Ella sabía que lo que acababa de decir, era mentira. Su proxeneta tenía a los policías comprados en varias zonas de la ciudad, sin embargo era el perfecto pretexto para hacer que los clientes pagaran el hotel, que por cierto no era nada barato.

—Mira, lo que sucede... es que... —Demasiada exposición tendría. Su percepción de este oficio cambió desde el momento de visualizar tanto automóvil, no puede ni si quiera tocar ni con la punta del pie el asfalto de este sitio.

—Lo sé, estás un poco nervioso, se nota que es tu primera vez. — La chica saltó su cuerpo de un asiento a otro, recargó su barbilla en el escuálido hombro de Randall, y con movimientos rítmicos de sus labios rojos intentaba atajar y despertar su libido.

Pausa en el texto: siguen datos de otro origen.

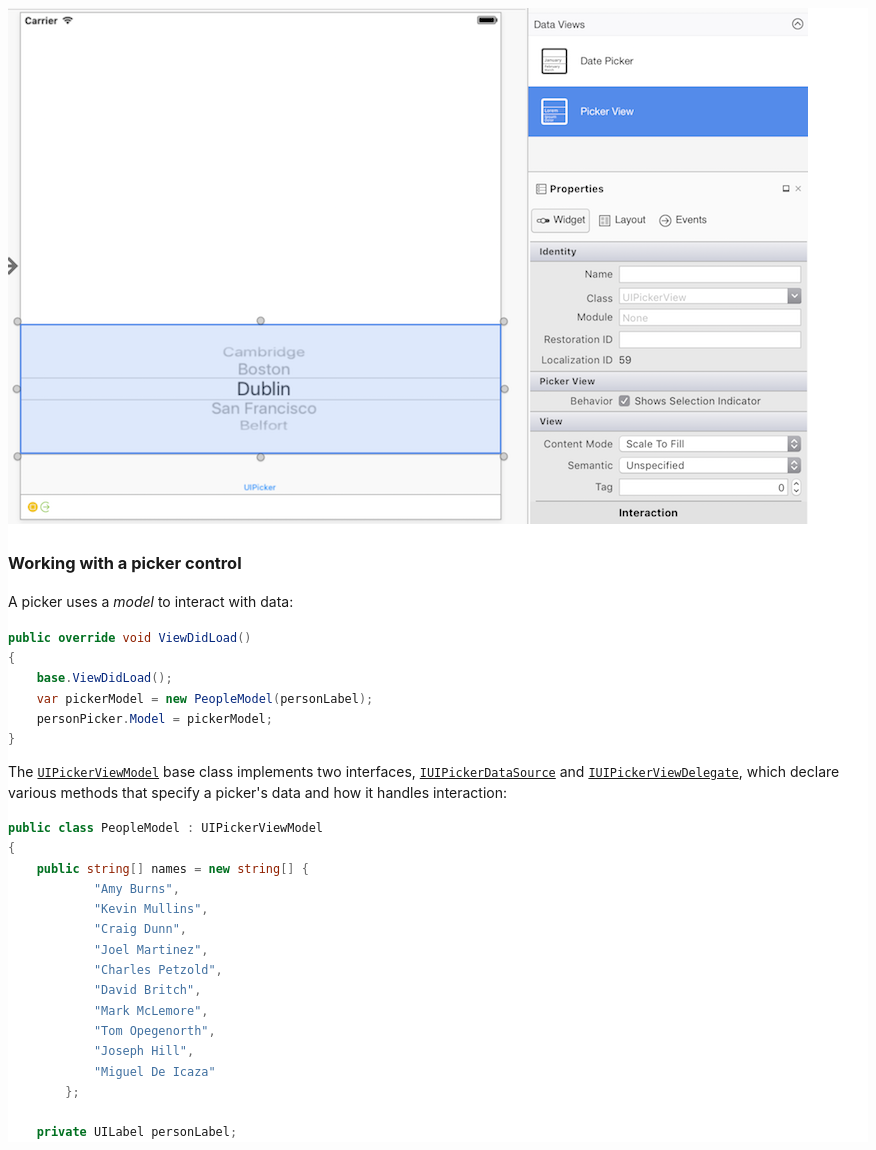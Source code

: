 ![Drag a Picker View to the design surface](picker-images/image1.png "Drag a Picker View to the design surface")

### Working with a picker control

A picker uses a _model_ to interact with data:

```csharp
public override void ViewDidLoad()
{
    base.ViewDidLoad();
    var pickerModel = new PeopleModel(personLabel);
    personPicker.Model = pickerModel;
}
```

The [`UIPickerViewModel`](https://developer.xamarin.com/api/type/UIKit.UIPickerViewModel/) 
base class implements two interfaces,
[`IUIPickerDataSource`](https://developer.xamarin.com/api/type/UIKit.IUIPickerViewDataSource/)
and [`IUIPickerViewDelegate`](https://developer.xamarin.com/api/type/UIKit.IUIPickerViewDelegate/),
which declare various methods that specify a picker's data and how it
handles interaction:

```csharp
public class PeopleModel : UIPickerViewModel
{
    public string[] names = new string[] {
            "Amy Burns",
            "Kevin Mullins",
            "Craig Dunn",
            "Joel Martinez",
            "Charles Petzold",
            "David Britch",
            "Mark McLemore",
            "Tom Opegenorth",
            "Joseph Hill",
            "Miguel De Icaza"
        };

    private UILabel personLabel;
```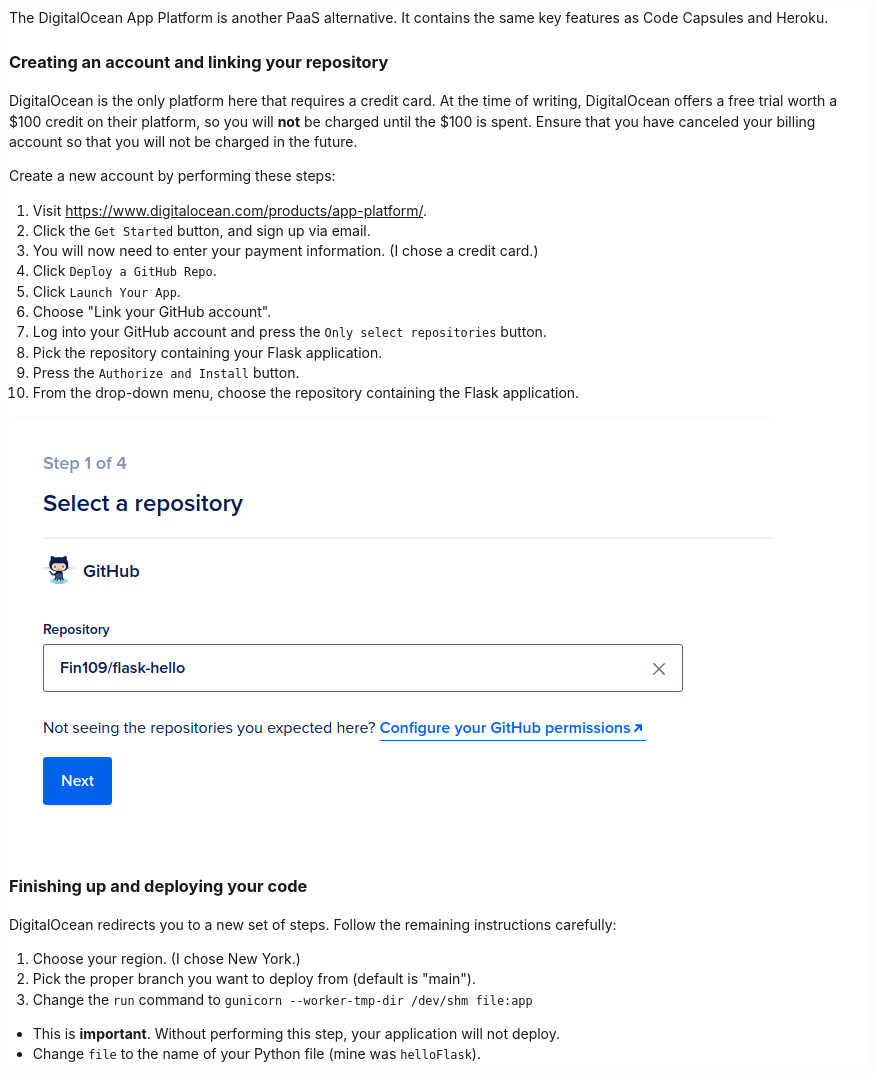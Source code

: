 The DigitalOcean App Platform is another PaaS alternative. It contains the same key features as Code Capsules and Heroku.

### Creating an account and linking your repository 

DigitalOcean is the only platform here that requires a credit card. At the time of writing, DigitalOcean offers a free trial worth a $100 credit on their platform, so you will **not** be charged until the $100 is spent. Ensure that you have canceled your billing account so that you will not be charged in the future.

Create a new account by performing these steps:

1. Visit https://www.digitalocean.com/products/app-platform/.
2. Click the `Get Started` button, and sign up via email.
3. You will now need to enter your payment information. (I chose a credit card.)
4. Click `Deploy a GitHub Repo`.
5. Click `Launch Your App`.
6. Choose "Link your GitHub account".
7. Log into your GitHub account and press the `Only select repositories` button.
8. Pick the repository containing your Flask application.
9. Press the `Authorize and Install` button.
10. From the drop-down menu, choose the repository containing the Flask application.

![DO1](Images/DigitalOceans1.png)

### Finishing up and deploying your code

DigitalOcean redirects you to a new set of steps. Follow the remaining instructions carefully:

1. Choose your region. (I chose New York.)
2. Pick the proper branch you want to deploy from (default is "main").
3. Change the `run` command to `gunicorn --worker-tmp-dir /dev/shm file:app`
  - This is **important**. Without performing this step, your application will not deploy.
  - Change `file` to the name of your Python file (mine was `helloFlask`).
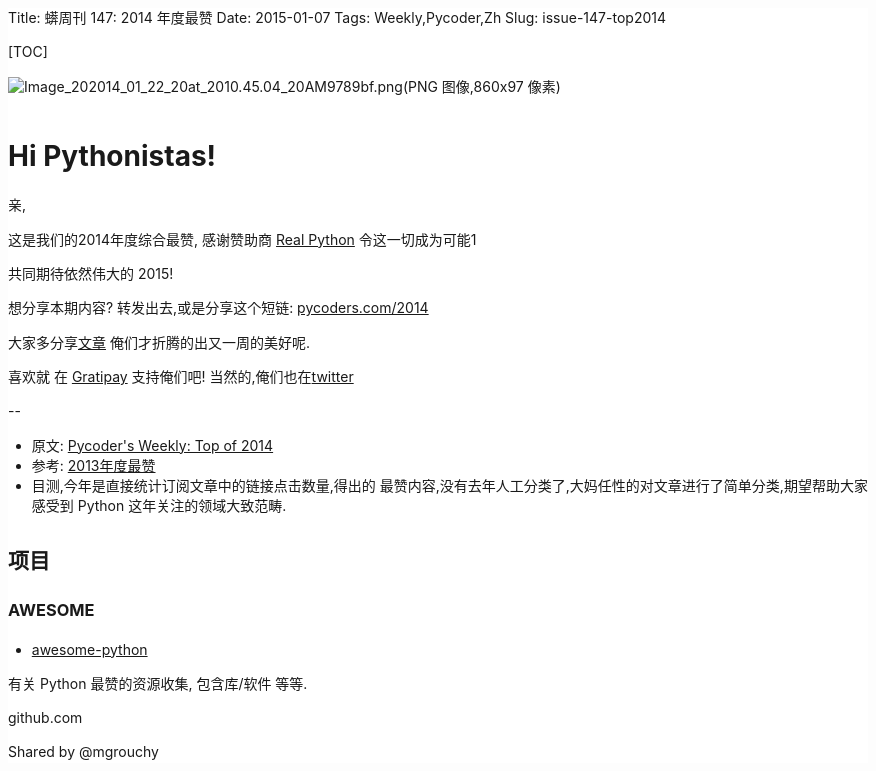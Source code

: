 Title: 蠎周刊 147: 2014 年度最赞
Date: 2015-01-07 
Tags: Weekly,Pycoder,Zh 
Slug: issue-147-top2014

[TOC]

![Image_202014_01_22_20at_2010.45.04_20AM9789bf.png(PNG 图像,860x97 像素)](https://gallery.mailchimp.com/9735795484d2e4c204da82a29/images/Image_202014_01_22_20at_2010.45.04_20AM9789bf.png)

# Hi Pythonistas!

亲,

这是我们的2014年度综合最赞,
感谢赞助商 
[Real Python](http://realpython.com/)
令这一切成为可能1

共同期待依然伟大的 2015!

想分享本期内容?
转发出去,或是分享这个短链:
[pycoders.com/2014](http://pycoders.com/2014)

大家多分享[文章](http://pycoders.com/submissions/) 
俺们才折腾的出又一周的美好呢.

喜欢就
在 [Gratipay](https://www.gratipay.com/PycodersWeekly)
支持俺们吧!
当然的,俺们也在[twitter](http://www.twitter.com/pycoders)

--

- 原文: [Pycoder's Weekly: Top of 2014](http://us4.campaign-archive2.com/?u=9735795484d2e4c204da82a29&id=55b91a6e1f&e=889f3f6a05)
- 参考: [2013年度最赞](http://weekly.pychina.org/issue/issue-top2013.html)
- 目测,今年是直接统计订阅文章中的链接点击数量,得出的 最赞内容,没有去年人工分类了,大妈任性的对文章进行了简单分类,期望帮助大家感受到 Python 这年关注的领域大致范畴.

## 项目
 



### AWESOME



- [awesome-python](https://github.com/vinta/awesome-python)


有关 Python 最赞的资源收集,
包含库/软件 等等.

github.com

Shared by @mgrouchy
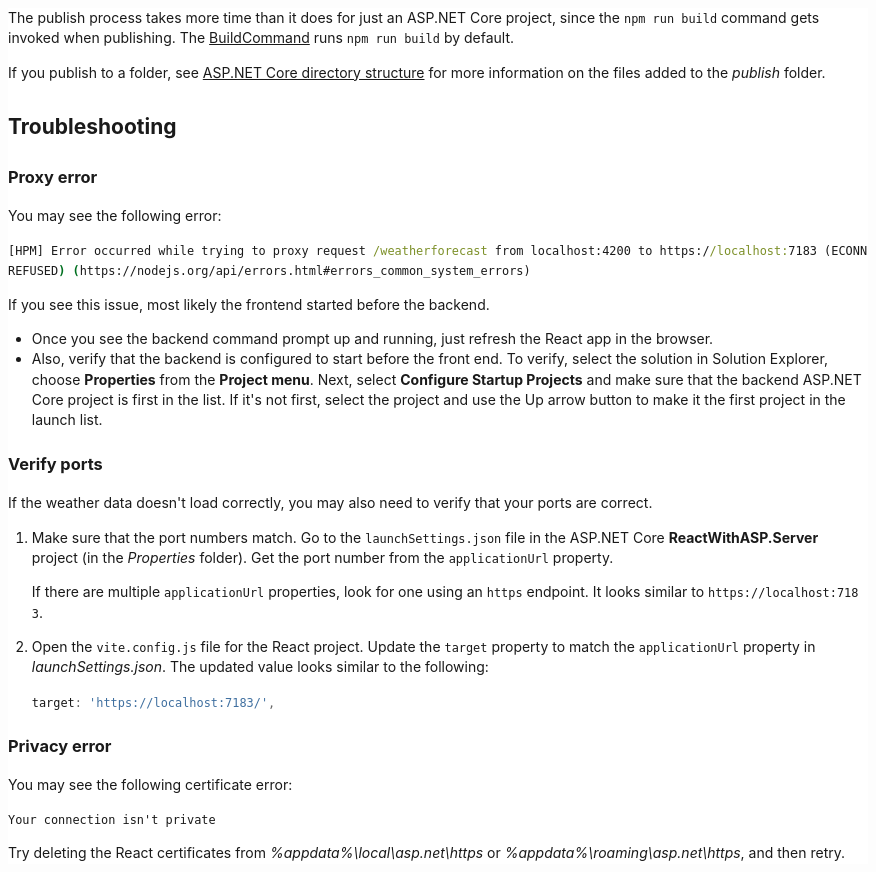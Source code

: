    The publish process takes more time than it does for just an ASP.NET Core project, since the `npm run build` command gets invoked when publishing. The [BuildCommand](../javascript/javascript-project-system-msbuild-reference.md#buildcommand) runs `npm run build` by default.

   If you publish to a folder, see [ASP.NET Core directory structure](/aspnet/core/host-and-deploy/directory-structure) for more information on the files added to the *publish* folder.

## Troubleshooting

### Proxy error

You may see the following error:

```cmd
[HPM] Error occurred while trying to proxy request /weatherforecast from localhost:4200 to https://localhost:7183 (ECONNREFUSED) (https://nodejs.org/api/errors.html#errors_common_system_errors)
```

If you see this issue, most likely the frontend started before the backend.

- Once you see the backend command prompt up and running, just refresh the React app in the browser.
- Also, verify that the backend is configured to start before the front end. To verify, select the solution in Solution Explorer, choose **Properties** from the **Project menu**. Next, select **Configure Startup Projects** and make sure that the backend ASP.NET Core project is first in the list. If it's not first, select the project and use the Up arrow button to make it the first project in the launch list.

### Verify ports

If the weather data doesn't load correctly, you may also need to verify that your ports are correct.

1. Make sure that the port numbers match. Go to the `launchSettings.json` file in the ASP.NET Core **ReactWithASP.Server** project (in the *Properties* folder). Get the port number from the `applicationUrl` property.

   If there are multiple `applicationUrl` properties, look for one using an `https` endpoint. It looks similar to `https://localhost:7183`.

1. Open the `vite.config.js` file for the React project. Update the `target` property to match the `applicationUrl` property in *launchSettings.json*. The updated value looks similar to the following:

   ```js
   target: 'https://localhost:7183/',
   ```

### Privacy error

You may see the following certificate error:

```
Your connection isn't private
```

Try deleting the React certificates from *%appdata%\local\asp.net\https* or *%appdata%\roaming\asp.net\https*, and then retry.
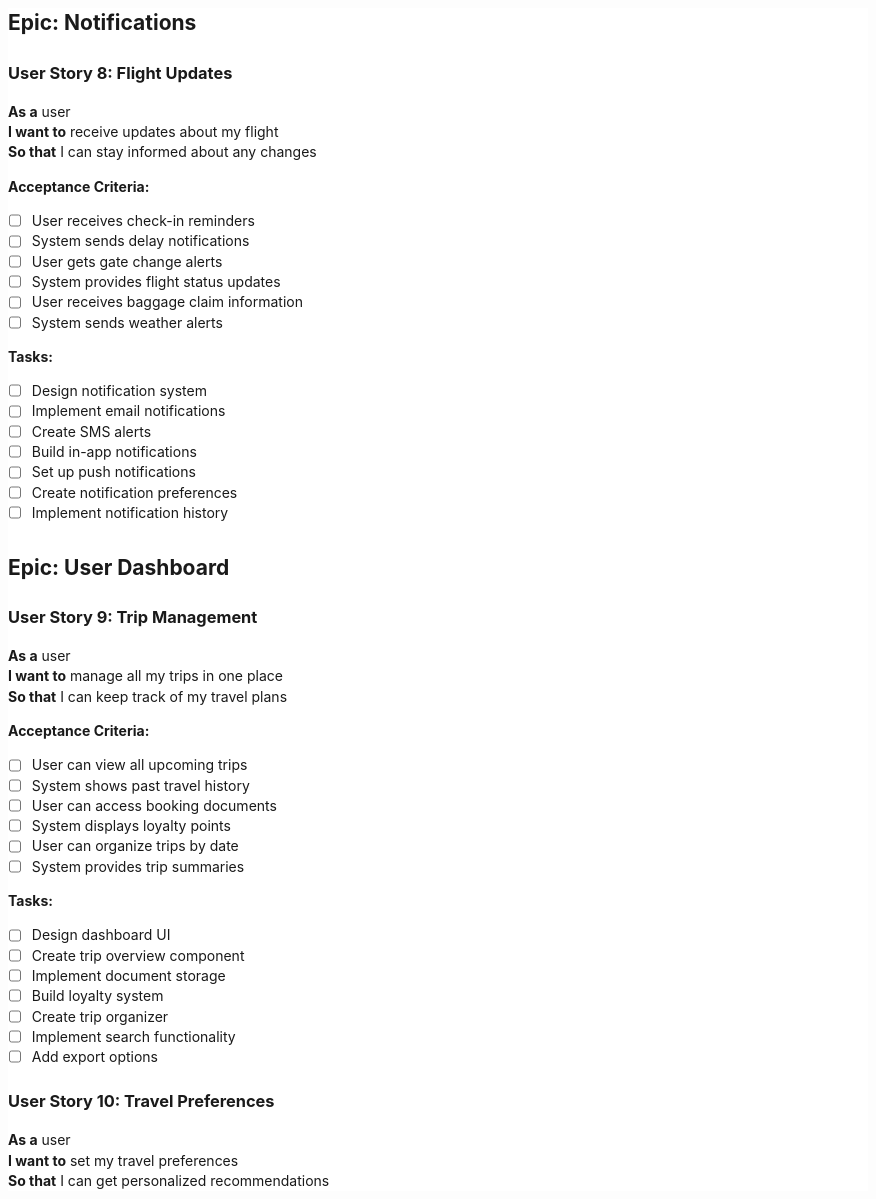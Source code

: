 ## Epic: Notifications
### User Story 8: Flight Updates
**As a** user  
**I want to** receive updates about my flight  
**So that** I can stay informed about any changes

**Acceptance Criteria:**
- [ ] User receives check-in reminders
- [ ] System sends delay notifications
- [ ] User gets gate change alerts
- [ ] System provides flight status updates
- [ ] User receives baggage claim information
- [ ] System sends weather alerts

**Tasks:**
- [ ] Design notification system
- [ ] Implement email notifications
- [ ] Create SMS alerts
- [ ] Build in-app notifications
- [ ] Set up push notifications
- [ ] Create notification preferences
- [ ] Implement notification history

## Epic: User Dashboard
### User Story 9: Trip Management
**As a** user  
**I want to** manage all my trips in one place  
**So that** I can keep track of my travel plans

**Acceptance Criteria:**
- [ ] User can view all upcoming trips
- [ ] System shows past travel history
- [ ] User can access booking documents
- [ ] System displays loyalty points
- [ ] User can organize trips by date
- [ ] System provides trip summaries

**Tasks:**
- [ ] Design dashboard UI
- [ ] Create trip overview component
- [ ] Implement document storage
- [ ] Build loyalty system
- [ ] Create trip organizer
- [ ] Implement search functionality
- [ ] Add export options

### User Story 10: Travel Preferences
**As a** user  
**I want to** set my travel preferences  
**So that** I can get personalized recommendations
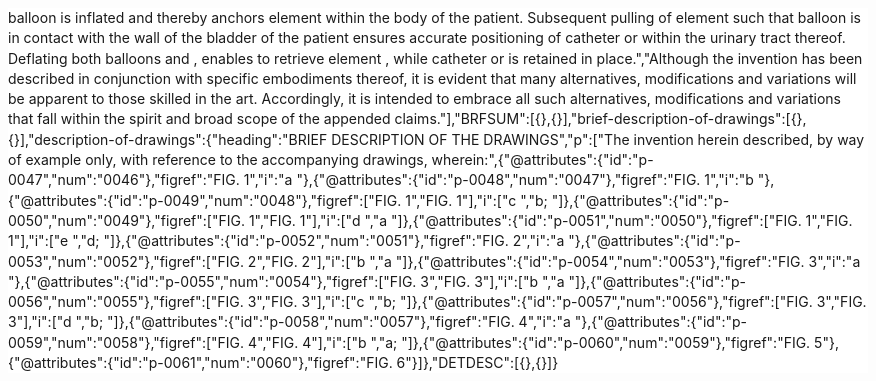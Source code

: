 balloon  is inflated and thereby anchors element  within the body of the patient. Subsequent pulling of element  such that balloon  is in contact with the wall of the bladder of the patient ensures accurate positioning of catheter  or  within the urinary tract thereof. Deflating both balloons  and , enables to retrieve element , while catheter  or  is retained in place.","Although the invention has been described in conjunction with specific embodiments thereof, it is evident that many alternatives, modifications and variations will be apparent to those skilled in the art. Accordingly, it is intended to embrace all such alternatives, modifications and variations that fall within the spirit and broad scope of the appended claims."],"BRFSUM":[{},{}],"brief-description-of-drawings":[{},{}],"description-of-drawings":{"heading":"BRIEF DESCRIPTION OF THE DRAWINGS","p":["The invention herein described, by way of example only, with reference to the accompanying drawings, wherein:",{"@attributes":{"id":"p-0047","num":"0046"},"figref":"FIG. 1","i":"a "},{"@attributes":{"id":"p-0048","num":"0047"},"figref":"FIG. 1","i":"b "},{"@attributes":{"id":"p-0049","num":"0048"},"figref":["FIG. 1","FIG. 1"],"i":["c ","b; "]},{"@attributes":{"id":"p-0050","num":"0049"},"figref":["FIG. 1","FIG. 1"],"i":["d ","a "]},{"@attributes":{"id":"p-0051","num":"0050"},"figref":["FIG. 1","FIG. 1"],"i":["e ","d; "]},{"@attributes":{"id":"p-0052","num":"0051"},"figref":"FIG. 2","i":"a "},{"@attributes":{"id":"p-0053","num":"0052"},"figref":["FIG. 2","FIG. 2"],"i":["b ","a "]},{"@attributes":{"id":"p-0054","num":"0053"},"figref":"FIG. 3","i":"a "},{"@attributes":{"id":"p-0055","num":"0054"},"figref":["FIG. 3","FIG. 3"],"i":["b ","a "]},{"@attributes":{"id":"p-0056","num":"0055"},"figref":["FIG. 3","FIG. 3"],"i":["c ","b; "]},{"@attributes":{"id":"p-0057","num":"0056"},"figref":["FIG. 3","FIG. 3"],"i":["d ","b; "]},{"@attributes":{"id":"p-0058","num":"0057"},"figref":"FIG. 4","i":"a "},{"@attributes":{"id":"p-0059","num":"0058"},"figref":["FIG. 4","FIG. 4"],"i":["b ","a; "]},{"@attributes":{"id":"p-0060","num":"0059"},"figref":"FIG. 5"},{"@attributes":{"id":"p-0061","num":"0060"},"figref":"FIG. 6"}]},"DETDESC":[{},{}]}
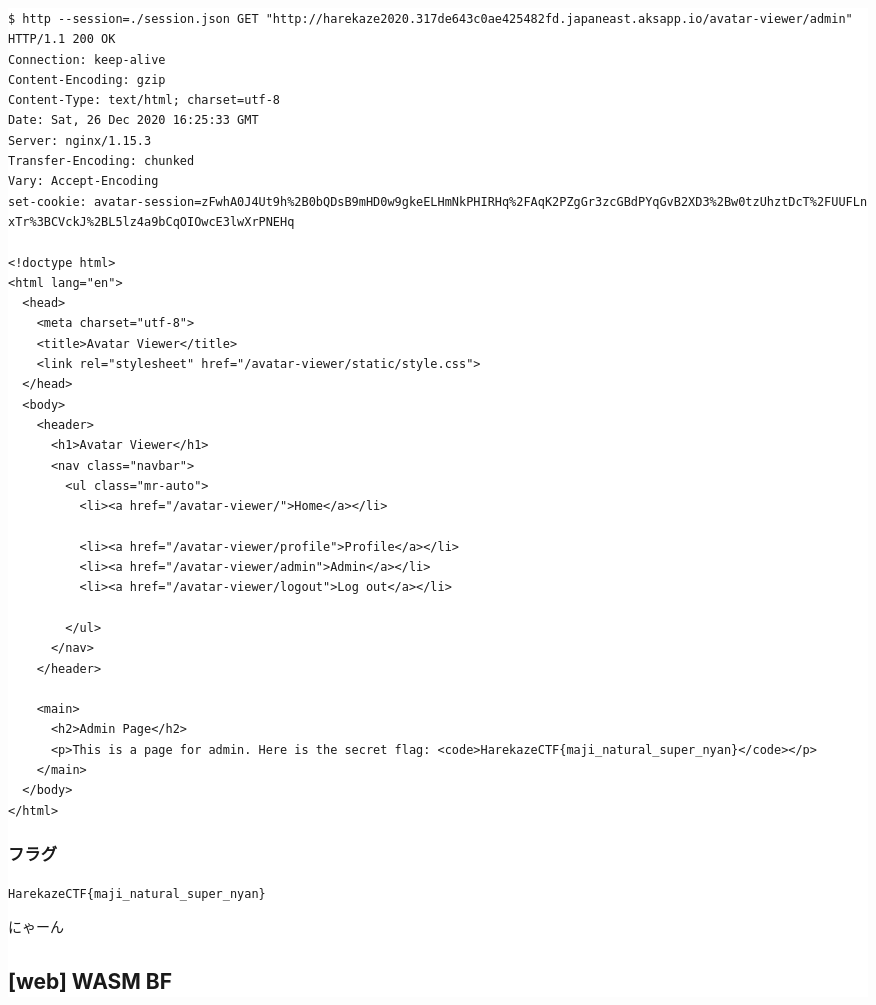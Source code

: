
 ```shell
$ http --session=./session.json GET "http://harekaze2020.317de643c0ae425482fd.japaneast.aksapp.io/avatar-viewer/admin"
HTTP/1.1 200 OK
Connection: keep-alive
Content-Encoding: gzip
Content-Type: text/html; charset=utf-8
Date: Sat, 26 Dec 2020 16:25:33 GMT
Server: nginx/1.15.3
Transfer-Encoding: chunked
Vary: Accept-Encoding
set-cookie: avatar-session=zFwhA0J4Ut9h%2B0bQDsB9mHD0w9gkeELHmNkPHIRHq%2FAqK2PZgGr3zcGBdPYqGvB2XD3%2Bw0tzUhztDcT%2FUUFLnxTr%3BCVckJ%2BL5lz4a9bCqOIOwcE3lwXrPNEHq

<!doctype html>
<html lang="en">
  <head>
    <meta charset="utf-8">
    <title>Avatar Viewer</title>
    <link rel="stylesheet" href="/avatar-viewer/static/style.css">
  </head>
  <body>
    <header>
      <h1>Avatar Viewer</h1>
      <nav class="navbar">
        <ul class="mr-auto">
          <li><a href="/avatar-viewer/">Home</a></li>

          <li><a href="/avatar-viewer/profile">Profile</a></li>
          <li><a href="/avatar-viewer/admin">Admin</a></li>
          <li><a href="/avatar-viewer/logout">Log out</a></li>

        </ul>
      </nav>
    </header>

    <main>
      <h2>Admin Page</h2>
      <p>This is a page for admin. Here is the secret flag: <code>HarekazeCTF{maji_natural_super_nyan}</code></p>
    </main>
  </body>
</html>
```

### フラグ

`HarekazeCTF{maji_natural_super_nyan}`

にゃーん

## [web] WASM BF


[^1]: この問題の本質ではないですが、fastify-formbodyは[qs](https://github.com/ljharb/qs)ではなくnodeのbuiltinである[querystring](https://nodejs.org/api/querystring.html)を使っているらしいです（ref. https://github.com/fastify/fastify-formbody/tree/v5.0.0#upgrading-from-4x ）。知らなかった。配列指定がいつもの`hoge[]=xxx`ではないので注意したい。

Era muy tarde para arrepentirse, uno de sus grandes objetivos como empleada era exprimir absolutamente cada centavo, e incluso a veces tenía que robar, el dinero lo era todo—. Vamos, el tiempo se termina y solo te quedarás con las ganas.

Randall sintió como cada parte de su pequeña humanidad se iba encogiendo como una tortuga que se escondía en su caparazón.

La mano estática de la chica de pronto se posó sobre el asiento del copiloto justamente entre las piernas de él.

—Perdón por ser tan maleducada, mi nombre es Rebecca. —Lo dijo en forma de un típico susurro placentero que le solía funcionar con todos los clientes nuevos.

Subió sutilmente la mano rosando con sus uñas a la bragueta de Randall y en un movimiento siniestro la levantó para dejarla caer con la palma en la puerta, dándole como resultado un golpe sordo; y en un segundo movimiento, quitó el seguro empujando el panel viejo de plástico, despejando a un lado la barrera física que los separaban de la calle, dejando entrar una brisa gélida llena de una tóxica tristeza.

Él giró la nuca hacia el exterior. Una calle desolada a tope de autos en medio de un barrio pobre le hizo tentar el peligro acechante. Este nuevo universo era más profundo de lo que él creía.